#### Listed entries ####

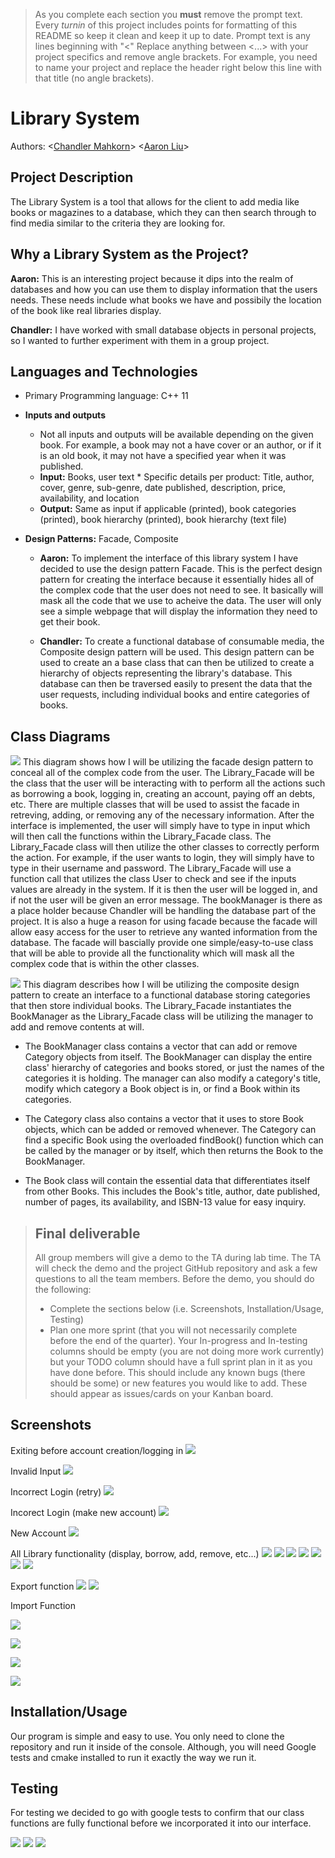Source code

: 

 > As you complete each section you **must** remove the prompt text. Every *turnin* of this project includes points for formatting of this README so keep it clean and keep it up to date. 
 > Prompt text is any lines beginning with "\<"
 > Replace anything between \<...\> with your project specifics and remove angle brackets. For example, you need to name your project and replace the header right below this line with that title (no angle brackets). 
# Library System
 Authors: \<[Chandler Mahkorn](https://github.com/CMahk)\> \<[Aaron Liu](https://github.com/aliu112)\>

## Project Description
The Library System is a tool that allows for the client to add media like books or magazines to a database, which they can then search through to find media similar to the criteria they are looking for.

## Why a Library System as the Project?
 **Aaron:** This is an interesting project because it dips into the realm of databases and how you can use them to display information that the users needs. These needs include what books we have and possibily the location of the book like real libraries display.
 
 **Chandler:** I have worked with small database objects in personal projects, so I wanted to further experiment with them in a group project.

## Languages and Technologies
* Primary Programming language: C++ 11

* **Inputs and outputs**
	* Not all inputs and outputs will be available depending on the given book. For example, a book may not a have cover or an author, or if it is an old book, it may not have a specified year when it was published.
	* **Input:** Books, user text
        	* Specific details per product: Title, author, cover, genre, sub-genre, date published, description, price, availability, and location
	* **Output:** Same as input if applicable (printed), book categories (printed), book hierarchy (printed), book hierarchy (text file)
 
* **Design Patterns:** Facade, Composite

	* **Aaron:** To implement the interface of this library system I have decided to use the design pattern Facade. This is the perfect design pattern for creating the interface because it essentially hides all of the complex code that the user does not need to see. It basically will mask all the code that we use to acheive the data. The user will only see a simple webpage that will display the information they need to get their book.
 
	* **Chandler:** To create a functional database of consumable media, the Composite design pattern will be used. This design pattern can be used to create an a base class that can then be utilized to create a hierarchy of objects representing the library's database. This database can then be traversed easily to present the data that the user requests, including individual books and entire categories of books.

## Class Diagrams
![](https://github.com/cs100/final-project-cmahk001-kdo055-aliu112/blob/master/FinalFacade.png)
This diagram shows how I will be utilizing the facade design pattern to conceal all of the complex code from the user. The Library_Facade will be the class that the user will be interacting with to perform all the actions such as borrowing a book, logging in, creating an account, paying off an debts, etc. There are multiple classes that will be used to assist the facade in retreving, adding, or removing any of the necessary information. After the interface is implemented, the user will simply have to type in input which will then call the functions within the Library_Facade class. The Library_Facade class will then utilize the other classes to correctly perform the action. For example, if the user wants to login, they will simply have to type in their username and password. The Library_Facade will use a function call that utilizes the class User to check and see if the inputs values are already in the system. If it is then the user will be logged in, and if not the user will be given an error message. The bookManager is there as a place holder because Chandler will be handling the database part of the project. It is also a huge a reason for using facade because the facade will allow easy access for the user to retrieve any wanted information from the database. The facade will bascially provide one simple/easy-to-use class that will be able to provide all the functionality which will mask all the complex code that is within the other classes.
 
![](https://github.com/cs100/final-project-cmahk001-kdo055-aliu112/blob/master/Composite.png)
This diagram describes how I will be utilizing the composite design pattern to create an interface to a functional database storing categories that then store individual books. The Library_Facade instantiates the BookManager as the Library_Facade class will be utilizing the manager to add and remove contents at will. 
* The BookManager class contains a vector that can add or remove Category objects from itself. The BookManager can display the entire class' hierarchy of categories and books stored, or just the names of the categories it is holding. The manager can also modify a category's title, modify which category a Book object is in, or find a Book within its categories. 

* The Category class also contains a vector that it uses to store Book objects, which can be added or removed whenever. The Category can find a specific Book using the overloaded findBook() function which can be called by the manager or by itself, which then returns the Book to the BookManager.
 
* The Book class will contain the essential data that differentiates itself from other Books. This includes the Book's title, author, date published, number of pages, its availability, and ISBN-13 value for easy inquiry.

 > ## Final deliverable
 > All group members will give a demo to the TA during lab time. The TA will check the demo and the project GitHub repository and ask a few questions to all the team members. 
 > Before the demo, you should do the following:
 > * Complete the sections below (i.e. Screenshots, Installation/Usage, Testing)
 > * Plan one more sprint (that you will not necessarily complete before the end of the quarter). Your In-progress and In-testing columns should be empty (you are not doing more work currently) but your TODO column should have a full sprint plan in it as you have done before. This should include any known bugs (there should be some) or new features you would like to add. These should appear as issues/cards on your Kanban board. 
 ## Screenshots
Exiting before account creation/logging in
![](https://github.com/cs100/final-project-cmahk001-kdo055-aliu112/blob/master/InputOutput/Screenshot%202020-12-09%20154204.png)

Invalid Input
![](https://github.com/cs100/final-project-cmahk001-kdo055-aliu112/blob/master/InputOutput/invalid%20input.png)

Incorrect Login (retry)
![](https://github.com/cs100/final-project-cmahk001-kdo055-aliu112/blob/master/InputOutput/Screenshot%202020-12-09%20154333.png)

Incorect Login (make new account)
![](https://github.com/cs100/final-project-cmahk001-kdo055-aliu112/blob/master/InputOutput/Screenshot%202020-12-09%20154422.png)

New Account 
![](https://github.com/cs100/final-project-cmahk001-kdo055-aliu112/blob/master/InputOutput/Screenshot%202020-12-09%20154452.png)

All Library functionality (display, borrow, add, remove, etc...)
![](https://github.com/cs100/final-project-cmahk001-kdo055-aliu112/blob/master/InputOutput/Screenshot%202020-12-09%20154602.png)
![](https://github.com/cs100/final-project-cmahk001-kdo055-aliu112/blob/master/InputOutput/Screenshot%202020-12-09%20154629.png)
![](https://github.com/cs100/final-project-cmahk001-kdo055-aliu112/blob/master/InputOutput/Screenshot%202020-12-09%20155047.png)
![](https://github.com/cs100/final-project-cmahk001-kdo055-aliu112/blob/master/InputOutput/Screenshot%202020-12-09%20155151.png)
![](https://github.com/cs100/final-project-cmahk001-kdo055-aliu112/blob/master/InputOutput/Screenshot%202020-12-09%20160321.png)
![](https://github.com/cs100/final-project-cmahk001-kdo055-aliu112/blob/master/InputOutput/Screenshot%202020-12-09%20160657.png)
![](https://github.com/cs100/final-project-cmahk001-kdo055-aliu112/blob/master/InputOutput/Screenshot%202020-12-09%20161633.png)

Export function
![](https://github.com/cs100/final-project-cmahk001-kdo055-aliu112/blob/master/InputOutput/export.png)
![](https://github.com/cs100/final-project-cmahk001-kdo055-aliu112/blob/master/InputOutput/exportFile.png)

Import Function

![](https://github.com/cs100/final-project-cmahk001-kdo055-aliu112/blob/master/InputOutput/import.png)

![](https://github.com/cs100/final-project-cmahk001-kdo055-aliu112/blob/master/InputOutput/import2.png)

![](https://github.com/cs100/final-project-cmahk001-kdo055-aliu112/blob/master/InputOutput/import3.png)

![](https://github.com/cs100/final-project-cmahk001-kdo055-aliu112/blob/master/InputOutput/import4.png)

 ## Installation/Usage
 Our program is simple and easy to use. You only need to clone the repository and run it inside of the console. Although, you will need Google tests and cmake installed to run it exactly the way we run it.
 ## Testing
 For testing we decided to go with google tests to confirm that our class functions are fully functional before we incorporated it into our interface.
 
![](https://github.com/cs100/final-project-cmahk001-kdo055-aliu112/blob/master/InputOutput/test%20pt1.png)
![](https://github.com/cs100/final-project-cmahk001-kdo055-aliu112/blob/master/InputOutput/test%20pt2.png)
![](https://github.com/cs100/final-project-cmahk001-kdo055-aliu112/blob/master/InputOutput/test%20pt3.png)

####

Exercise instructions:
Wherever a line in the entries above holds "Category", copy that line.

Answer section:
* The BookManager class contains a vector that can add or remove Category objects from itself. The BookManager can display the entire class' hierarchy of categories and books stored, or just the names of the categories it is holding. The manager can also modify a category's title, modify which category a Book object is in, or find a Book within its categories. 
* The Category class also contains a vector that it uses to store Book objects, which can be added or removed whenever. The Category can find a specific Book using the overloaded findBook() function which can be called by the manager or by itself, which then returns the Book to the BookManager.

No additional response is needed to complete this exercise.